You are right OkayHazel, I did. I just got so frustrated and gave up arguing. You know that feeling when you really want someone to come to the 'right' decision on their own? That's how I felt.

Also, just to clarify: I don't feel I do have a veto over DH and he doesn't have one over me. It was just a figure of speech, meant to indicate that normally we check that arrangements are fine with the other party and they then get the chance to raise objections to said arrangements.

Having said that, it is pretty damned annoying when the following takes place:

"Is it ok with you if I head out to the pub with my mates?"
"I'd really prefer you came home at the same time as the rest of us."
"But I want to go out" Hmm well yes, I'd got that impression dear.

OP posts:
Lilypad34 · 04/05/2013 22:56

Let him get rat arsed and have his fun, tomorrow morning bright and early you can have yours, starting with the radio on full blast (if it won't affect your dc) then the hoover and any other sort of innocent disturbance Grin

StarsdontShine · 04/05/2013 22:57

This reply has been deleted

Message withdrawn at poster's request.

LimitedEditionLady · 04/05/2013 23:07

I love how people make presumptions about other peoples relationships.
Seems to me that you are home with the children all weeks and dont go out much with your friends and this was presumably something you organised for all the family together so yeah he shouldnt have just sprung "can i go out" on you.i hate my oh saying "can i go out?" Cos then its putting it on you so you cant say actually id like to be together because then youre the naggy wife and you want to make them happy so really its not them asking if you mind.its just them going.
If he thought itd be all gravy then he wouldnt have asked like that!!and when you stay at home all week alone with the kids and they already regularly go out then why isnt it ok to want another adult there with you?theyre their kids too!!!it isnt about getting your own back by going out and leaving him,thats petty to me and turns it into a silly battle.

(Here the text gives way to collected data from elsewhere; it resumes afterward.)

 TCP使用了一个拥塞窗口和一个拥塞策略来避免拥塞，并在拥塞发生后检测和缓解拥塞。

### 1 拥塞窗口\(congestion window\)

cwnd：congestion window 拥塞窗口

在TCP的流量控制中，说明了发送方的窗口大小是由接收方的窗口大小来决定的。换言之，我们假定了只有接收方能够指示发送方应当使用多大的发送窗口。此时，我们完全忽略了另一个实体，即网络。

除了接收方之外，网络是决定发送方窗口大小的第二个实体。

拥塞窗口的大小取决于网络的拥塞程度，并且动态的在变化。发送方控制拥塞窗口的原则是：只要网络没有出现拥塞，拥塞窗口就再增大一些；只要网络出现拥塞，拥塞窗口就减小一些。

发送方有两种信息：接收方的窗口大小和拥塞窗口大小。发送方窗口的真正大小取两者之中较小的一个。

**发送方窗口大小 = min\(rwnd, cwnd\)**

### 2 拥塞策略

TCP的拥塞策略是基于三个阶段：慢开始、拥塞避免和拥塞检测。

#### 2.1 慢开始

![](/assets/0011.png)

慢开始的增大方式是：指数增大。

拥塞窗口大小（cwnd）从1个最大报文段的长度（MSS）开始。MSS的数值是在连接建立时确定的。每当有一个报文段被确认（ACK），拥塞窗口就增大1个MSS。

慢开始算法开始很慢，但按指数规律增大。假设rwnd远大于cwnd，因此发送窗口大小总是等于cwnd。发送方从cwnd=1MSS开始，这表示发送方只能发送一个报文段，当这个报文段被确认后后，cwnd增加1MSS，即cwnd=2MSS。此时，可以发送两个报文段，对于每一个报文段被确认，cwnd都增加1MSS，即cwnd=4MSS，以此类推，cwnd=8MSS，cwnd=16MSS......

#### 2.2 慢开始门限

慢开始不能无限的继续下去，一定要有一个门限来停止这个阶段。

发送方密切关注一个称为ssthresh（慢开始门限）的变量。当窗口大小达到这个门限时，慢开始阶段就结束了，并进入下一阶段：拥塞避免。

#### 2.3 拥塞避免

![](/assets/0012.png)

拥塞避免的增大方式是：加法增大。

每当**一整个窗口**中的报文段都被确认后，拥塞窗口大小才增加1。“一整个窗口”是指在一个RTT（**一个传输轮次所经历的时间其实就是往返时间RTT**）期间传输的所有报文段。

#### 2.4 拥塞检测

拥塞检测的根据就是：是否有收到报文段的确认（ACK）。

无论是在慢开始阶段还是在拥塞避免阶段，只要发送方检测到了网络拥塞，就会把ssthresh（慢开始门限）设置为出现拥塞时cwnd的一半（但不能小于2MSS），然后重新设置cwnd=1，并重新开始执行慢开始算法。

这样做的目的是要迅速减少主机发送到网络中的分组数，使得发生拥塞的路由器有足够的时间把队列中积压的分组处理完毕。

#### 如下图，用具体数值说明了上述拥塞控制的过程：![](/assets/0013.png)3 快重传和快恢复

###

LimitedEditionLady · 04/05/2013 23:13

Anyway when is being in a relationship ever been about one person ruling the other,is the point not that he knew she wanted him to stay?shes not demanding he does what she wants.its that she would like him to want to stay with her!

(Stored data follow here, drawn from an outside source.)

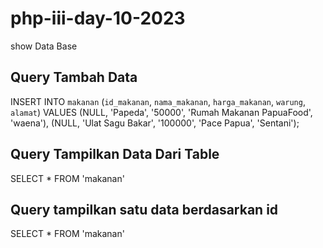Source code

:# php-iii-day-10-2023
show Data Base

## Query Tambah Data

INSERT INTO `makanan` (`id_makanan`, `nama_makanan`, `harga_makanan`, `warung`, `alamat`) VALUES (NULL, 'Papeda', '50000', 'Rumah Makanan PapuaFood', 'waena'), (NULL, 'Ulat Sagu Bakar', '100000', 'Pace Papua', 'Sentani');


## Query Tampilkan Data Dari Table
SELECT * FROM 'makanan'

## Query tampilkan satu data berdasarkan id
SELECT * FROM 'makanan'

HerrenaHandbasket · 04/05/2013 23:29

limitededitionlady, you are a mind-reader! You've got it exactly.

He's home now anyway - much earlier than usual. I think his eyes were bigger than his belly IYSWIM! He's snoring next to me and smelling beery. Sigh.

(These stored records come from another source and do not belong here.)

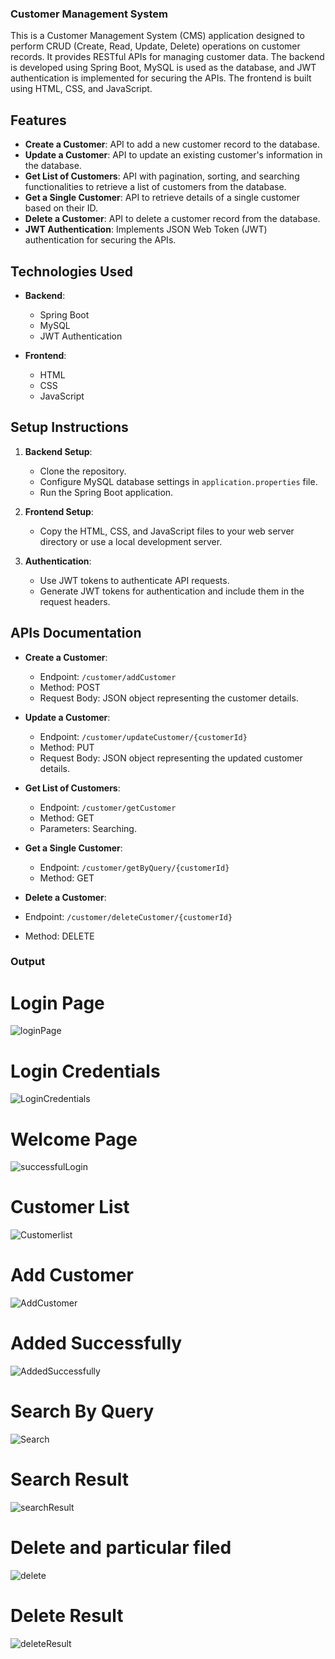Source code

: ### Customer Management System

This is a Customer Management System (CMS) application designed to perform CRUD (Create, Read, Update, Delete) operations on customer records.
It provides RESTful APIs for managing customer data. The backend is developed using Spring Boot, MySQL is used as the database, and JWT authentication is implemented for securing the APIs. The frontend is built using HTML, CSS, and JavaScript.

## Features

- **Create a Customer**: API to add a new customer record to the database.
- **Update a Customer**: API to update an existing customer's information in the database.
- **Get List of Customers**: API with pagination, sorting, and searching functionalities to retrieve a list of customers from the database.
- **Get a Single Customer**: API to retrieve details of a single customer based on their ID.
- **Delete a Customer**: API to delete a customer record from the database.
- **JWT Authentication**: Implements JSON Web Token (JWT) authentication for securing the APIs.

## Technologies Used

- **Backend**:
  - Spring Boot
  - MySQL
  - JWT Authentication

- **Frontend**:
  - HTML
  - CSS
  - JavaScript

## Setup Instructions

1. **Backend Setup**:
   - Clone the repository.
   - Configure MySQL database settings in `application.properties` file.
   - Run the Spring Boot application.
   
2. **Frontend Setup**:
   - Copy the HTML, CSS, and JavaScript files to your web server directory or use a local development server.
   
3. **Authentication**:
   - Use JWT tokens to authenticate API requests. 
   - Generate JWT tokens for authentication and include them in the request headers.

## APIs Documentation

- **Create a Customer**:
  - Endpoint: `/customer/addCustomer`
  - Method: POST
  - Request Body: JSON object representing the customer details.
  

- **Update a Customer**:
  - Endpoint: `/customer/updateCustomer/{customerId}`
  - Method: PUT
  - Request Body: JSON object representing the updated customer details.

- **Get List of Customers**:
  - Endpoint: `/customer/getCustomer`
  - Method: GET
  - Parameters: Searching.

- **Get a Single Customer**:
  - Endpoint: `/customer/getByQuery/{customerId}`
  - Method: GET

 - **Delete a Customer**:
  - Endpoint: `/customer/deleteCustomer/{customerId}`
  - Method: DELETE



### Output

# Login Page

![loginPage](https://github.com/AvinashP-1611/sunbase_assignment/assets/134164909/f4c9dace-eac1-42c1-91a9-ddc14c5fda06)

# Login Credentials

![LoginCredentials](https://github.com/AvinashP-1611/sunbase_assignment/assets/134164909/8e389571-510e-48eb-a021-5cbc26ff792b)

# Welcome Page

![successfulLogin](https://github.com/AvinashP-1611/sunbase_assignment/assets/134164909/2fde170e-5435-4cfd-a00b-b31512446b41)


# Customer List

![Customerlist](https://github.com/AvinashP-1611/sunbase_assignment/assets/134164909/b9beec8c-3290-4460-891d-377842931771)


# Add Customer

![AddCustomer](https://github.com/AvinashP-1611/sunbase_assignment/assets/134164909/84fd67fb-83c0-4ff9-aff1-bcff730e2816)


# Added Successfully

![AddedSuccessfully](https://github.com/AvinashP-1611/sunbase_assignment/assets/134164909/3c85b843-9c79-4308-b761-2275ea784227)


# Search By Query 

![Search](https://github.com/AvinashP-1611/sunbase_assignment/assets/134164909/7cefc59c-6fba-4330-88d2-12abc3c0efc3)


# Search Result

![searchResult](https://github.com/AvinashP-1611/sunbase_assignment/assets/134164909/2d61c1cc-13d9-49ef-af34-7a199b785ae1)


# Delete and particular filed

![delete](https://github.com/AvinashP-1611/sunbase_assignment/assets/134164909/1513b424-2849-4d66-9e72-874d9e15b439)

# Delete Result

![deleteResult](https://github.com/AvinashP-1611/sunbase_assignment/assets/134164909/46d78e72-db25-4aa7-a805-0041a673cb08)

Hopefully we'll get some quality time tomorrow.

OP posts:
LimitedEditionLady · 04/05/2013 23:40

I think i may be a mind reader....or i may know exactly what you mean because i get left in on my own alot and sometimes feel like im his mum!!
Theres no point trying to get back at them because its not that you dont want them to go out its that you would like them to want time together and not only see going getting mashed with their mates as fun!anyway if i went out to be spiteful id only have him thinking oooohhh my turn she wont.mind!!